[Extracted records]
※ ※ ※

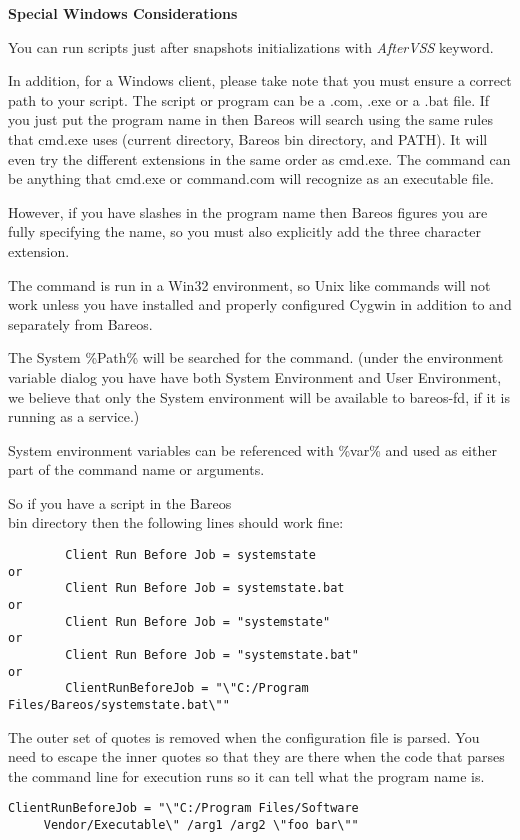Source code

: \begin{description}
{\bf Special Windows Considerations}

You can run scripts just after snapshots initializations with
\textsl{AfterVSS} keyword.

In addition, for a Windows client, please take
note that you must ensure a correct path to your script.  The script or
program can be a .com, .exe or a .bat file.  If you just put the program
name in then Bareos will search using the same rules that cmd.exe uses
(current directory, Bareos bin directory, and PATH).  It will even try the
different extensions in the same order as cmd.exe.
The command can be anything that cmd.exe or command.com will recognize
as an executable file.

However, if you have slashes in the program name then Bareos figures you
are fully specifying the name, so you must also explicitly add the three
character extension.

The command is run in a Win32 environment, so Unix like commands will not
work unless you have installed and properly configured Cygwin in addition
to and separately from Bareos.

The System \%Path\% will be searched for the command.  (under the
environment variable dialog you have have both System Environment and
User Environment, we believe that only the System environment will be
available to bareos-fd, if it is running as a service.)

System environment variables can be referenced with \%var\% and
used as either part of the command name or arguments.

So if you have a script in the Bareos\\bin directory then the following lines
should work fine:

\footnotesize
\begin{verbatim}
        Client Run Before Job = systemstate
or
        Client Run Before Job = systemstate.bat
or
        Client Run Before Job = "systemstate"
or
        Client Run Before Job = "systemstate.bat"
or
        ClientRunBeforeJob = "\"C:/Program Files/Bareos/systemstate.bat\""
\end{verbatim}
\normalsize

The outer set of quotes is removed when the configuration file is parsed.
You need to escape the inner quotes so that they are there when the code
that parses the command line for execution runs so it can tell what the
program name is.

\footnotesize
\begin{verbatim}
ClientRunBeforeJob = "\"C:/Program Files/Software
     Vendor/Executable\" /arg1 /arg2 \"foo bar\""
\end{verbatim}
\normalsize


\end{description}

※ ※ ※

Your instructions — Across the records above, show each line containing the word "command".

Solution below —
The command can be anything that cmd.exe or command.com will recognize
The command is run in a Win32 environment, so Unix like commands will not
The System \%Path\% will be searched for the command.  (under the
used as either part of the command name or arguments.
that parses the command line for execution runs so it can tell what the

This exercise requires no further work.